Makes sense. Thank you! Is it possible to know how certain the CFR measures are? I would have guessed that the CFR depends on the test coverage and maybe other factors as well; With what degree of confidence are the CFR figures treated?

however these are all countries with not too different level of health care, so that my armchair guess would be that this is a meaningful number (would have to be corrected for different age distribution, somehow)


CFR is just confirmed deaths divided by confirmed cases. It's absolutely certain, but that's also why it's not a great basis for a serious analysis of most things. We can comfortably say the numerator is roughly correct, but the denominator is likely too low because we probably missed a lot of cases, given limited testing capacity and just how asymptomatic COVID often is.

IFR is actual deaths divided by actual infections. It's the most important number, but also much harder to figure out, because the delta between confirmed cases and actual infections is, by definition, unknown.

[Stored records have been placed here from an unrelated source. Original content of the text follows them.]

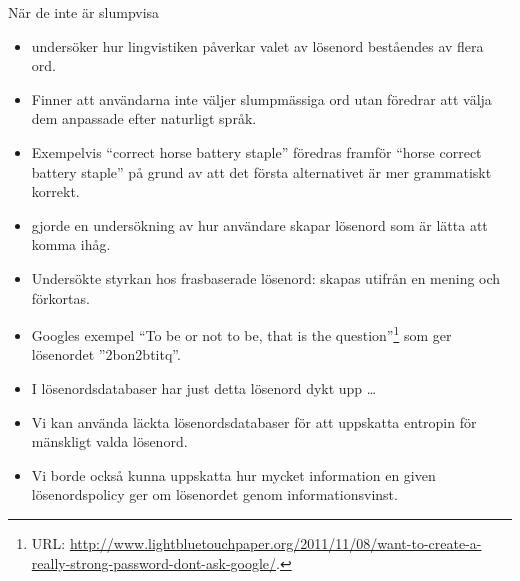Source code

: \documentclass{beamer}
\theoremstyle{definition}
\begin{document}
\begin{frame}{\insertsubsectionhead}{När de inte är slumpvisa}
  \begin{itemize}
    \item \cite{Bonneau2012lpo} undersöker hur lingvistiken påverkar valet av 
      lösenord beståendes av flera ord.

    \item Finner att användarna inte väljer slumpmässiga ord utan föredrar att 
      välja dem anpassade efter naturligt språk.

    \item Exempelvis \enquote{correct horse battery staple} föredras framför 
      \enquote{horse correct battery staple} på grund av att det första 
      alternativet är mer grammatiskt korrekt.

  \end{itemize}
\end{frame}

\begin{frame}{\insertsubsectionhead}
  \begin{itemize}
    \item \cite{Kuo2006hso} gjorde en undersökning av hur användare skapar 
      lösenord som är lätta att komma ihåg.

    \item Undersökte styrkan hos frasbaserade lösenord:
      skapas utifrån en mening och förkortas.

    \item Googles exempel \enquote{To be or not to be, that is the 
        question}\footnote{%
        URL\@: 
        \protect\url{http://www.lightbluetouchpaper.org/2011/11/08/want-to-create-a-really-strong-password-dont-ask-google/}.
      } som ger lösenordet ''2bon2btitq''.

    \item I lösenordsdatabaser har just detta lösenord dykt upp \dots

  \end{itemize}
\end{frame}

\begin{frame}{\insertsubsectionhead}
  \begin{itemize}
    \item Vi kan använda läckta lösenordsdatabaser för att uppskatta entropin 
      för mänskligt valda lösenord.

    \item Vi borde också kunna uppskatta hur mycket information en given 
      lösenordspolicy ger om lösenordet genom informationsvinst.

  \end{itemize}
\end{frame}
\end{document}
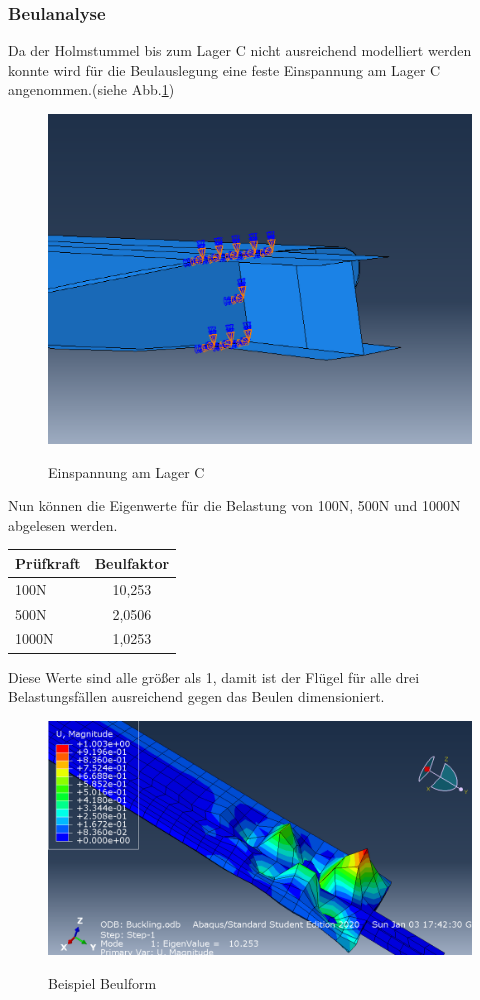 \subsubsection{Beulanalyse}
Da der Holmstummel bis zum Lager C nicht ausreichend modelliert werden konnte wird für die Beulauslegung eine feste Einspannung am Lager C angenommen.(siehe Abb.\ref{BEinspannung})
\begin{figure}[h]
 \centering
 \includegraphics[scale=0.4]{Bilder/Beuleinspannung}
 \label{BEinspannung}
 \caption{Einspannung am Lager C}
\end{figure}
Nun können die Eigenwerte für die Belastung von 100N, 500N und 1000N abgelesen werden.
\begin{center}
\begin{tabular}[h]{l|c}
Prüfkraft&Beulfaktor\\
\hline
100N&10,253\\
500N&2,0506\\
1000N&1,0253\\
\end{tabular}
\end{center}

Diese Werte sind alle größer als 1, damit ist der Flügel für alle drei Belastungsfällen ausreichend gegen das Beulen dimensioniert.
\begin{figure}[h]
 \centering
 \includegraphics[scale=0.4]{Bilder/Beulen100N}
 \label{Beulform}
 \caption{Beispiel Beulform}
\end{figure}
\newpage

 

  
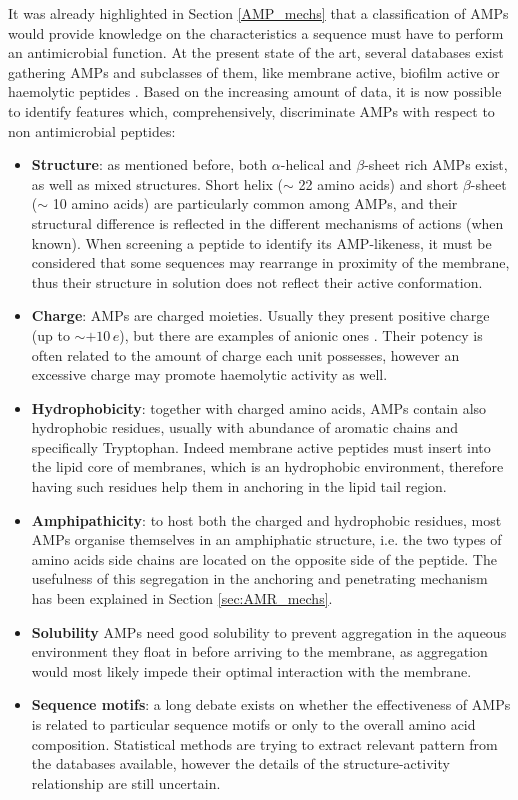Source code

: It was already highlighted in Section \ref{AMP_mechs} that a classification of AMPs would provide knowledge on the characteristics a sequence must have to perform an antimicrobial function.
%
At the present state of the art, several databases exist gathering AMPs and subclasses of them, like membrane active, biofilm active or haemolytic peptides \cite{APD3,DBAASP2,dbAMP,antiBP2,amPEP}. Based on the increasing amount of data, it is now possible to identify features which, comprehensively, discriminate AMPs with respect to non antimicrobial peptides:
%
\begin{itemize}
\item \textbf{Structure}: as mentioned before, both $\alpha$-helical and $\beta$-sheet rich AMPs exist, as well as mixed structures. Short helix ($\sim$ 22 amino acids) \cite{???} and short $\beta$-sheet ($\sim$ 10 amino acids) \cite{???} are particularly common among AMPs, and their structural difference is reflected in the different mechanisms of actions (when known). When screening a peptide to identify its AMP-likeness, it must be considered that some sequences may rearrange in proximity of the membrane, thus their structure in solution does not reflect their active conformation.
\item \textbf{Charge}: AMPs are charged moieties. Usually they present positive charge (up to $\sim + 10\,e$), but there are examples of anionic ones \cite{???see_example_on_AMPR}. Their potency is often related to the amount of charge each unit possesses, however an excessive charge may promote haemolytic activity as well. \cite{???}
\item \textbf{Hydrophobicity}: together with charged amino acids, AMPs contain also hydrophobic residues, usually with abundance of aromatic chains and specifically Tryptophan. Indeed membrane active peptides must insert into the lipid core of membranes, which is an hydrophobic environment, therefore having such residues help them in anchoring in the lipid tail region.
\item \textbf{Amphipathicity}: to host both the charged and hydrophobic residues, most AMPs organise themselves in an amphiphatic structure, i.e. the two types of amino acids side chains are located on the opposite side of the peptide. The usefulness of this segregation in the anchoring and penetrating mechanism has been explained in Section \ref{sec:AMR_mechs}.
\item \textbf{Solubility} AMPs need good solubility to prevent aggregation in the aqueous environment they float in before arriving to the membrane, as aggregation would most likely impede their optimal interaction with the membrane.
\item \textbf{Sequence motifs}: a long debate exists on whether the effectiveness of AMPs is related to particular sequence motifs or only to the overall amino acid composition. Statistical methods are trying to extract relevant pattern from the databases available, however the details of the structure-activity relationship are still uncertain.
\end{itemize}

So, in context, if we look at CFRs, it looks like Israelis are 3x less likely to die from COVID than Americans. Maybe that's vitamin D, or maybe instead Israel tested and identified every single person with COVID, whereas America missed two for very case they identified. If we could instead see the IFRs in that case, they'd actually be roughly the same, and it'd turn out (all other things being equal) that vitamin D was irrelevant.


that would have to be corrected for different age distributions, somehow. But yes, such a big difference seems to make some sense.